Instructions for the task:
From the line that includes "#### 关于无法抠图" to the closing line of the data, please transcribe every line exactly and add nothing.

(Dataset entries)
★ ★ ★ ★ ★

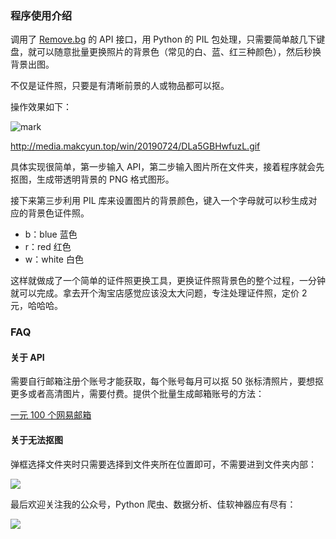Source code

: ### 程序使用介绍

调用了 [Remove.bg](https://www.remove.bg/api) 的 API 接口，用 Python 的 PIL 包处理，只需要简单敲几下键盘，就可以随意批量更换照片的背景色（常见的白、蓝、红三种颜色），然后秒换背景出图。

不仅是证件照，只要是有清晰前景的人或物品都可以抠。

操作效果如下：


![mark](http://media.makcyun.top/win/20190724/DLa5GBHwfuzL.gif)

http://media.makcyun.top/win/20190724/DLa5GBHwfuzL.gif

具体实现很简单，第一步输入 API，第二步输入图片所在文件夹，接着程序就会先抠图，生成带透明背景的 PNG 格式图形。

接下来第三步利用 PIL 库来设置图片的背景颜色，键入一个字母就可以秒生成对应的背景色证件照。

- b：blue 蓝色
- r：red 红色
- w：white 白色

这样就做成了一个简单的证件照更换工具，更换证件照背景色的整个过程，一分钟就可以完成。拿去开个淘宝店感觉应该没太大问题，专注处理证件照，定价 2 元，哈哈哈。

### FAQ

#### 关于 API

需要自行邮箱注册个账号才能获取，每个账号每月可以抠 50 张标清照片，要想抠更多或者高清图片，需要付费。提供个批量生成邮箱账号的方法：

[一元 100 个网易邮箱](http://baidca.com/item-35.html)



#### 关于无法抠图

弹框选择文件夹时只需要选择到文件夹所在位置即可，不需要进到文件夹内部：

![](http://media.makcyun.top/FvBEHtoojt03PA4esIVbDW39Zwa9)



最后欢迎关注我的公众号，Python 爬虫、数据分析、佳软神器应有尽有：

![](http://media.makcyun.top/FjTddugyNsm2rsuinVtuUPSRRwaU)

★ ★ ★ ★ ★

Expected output:
#### 关于无法抠图

弹框选择文件夹时只需要选择到文件夹所在位置即可，不需要进到文件夹内部：

![](http://media.makcyun.top/FvBEHtoojt03PA4esIVbDW39Zwa9)



最后欢迎关注我的公众号，Python 爬虫、数据分析、佳软神器应有尽有：

![](http://media.makcyun.top/FjTddugyNsm2rsuinVtuUPSRRwaU)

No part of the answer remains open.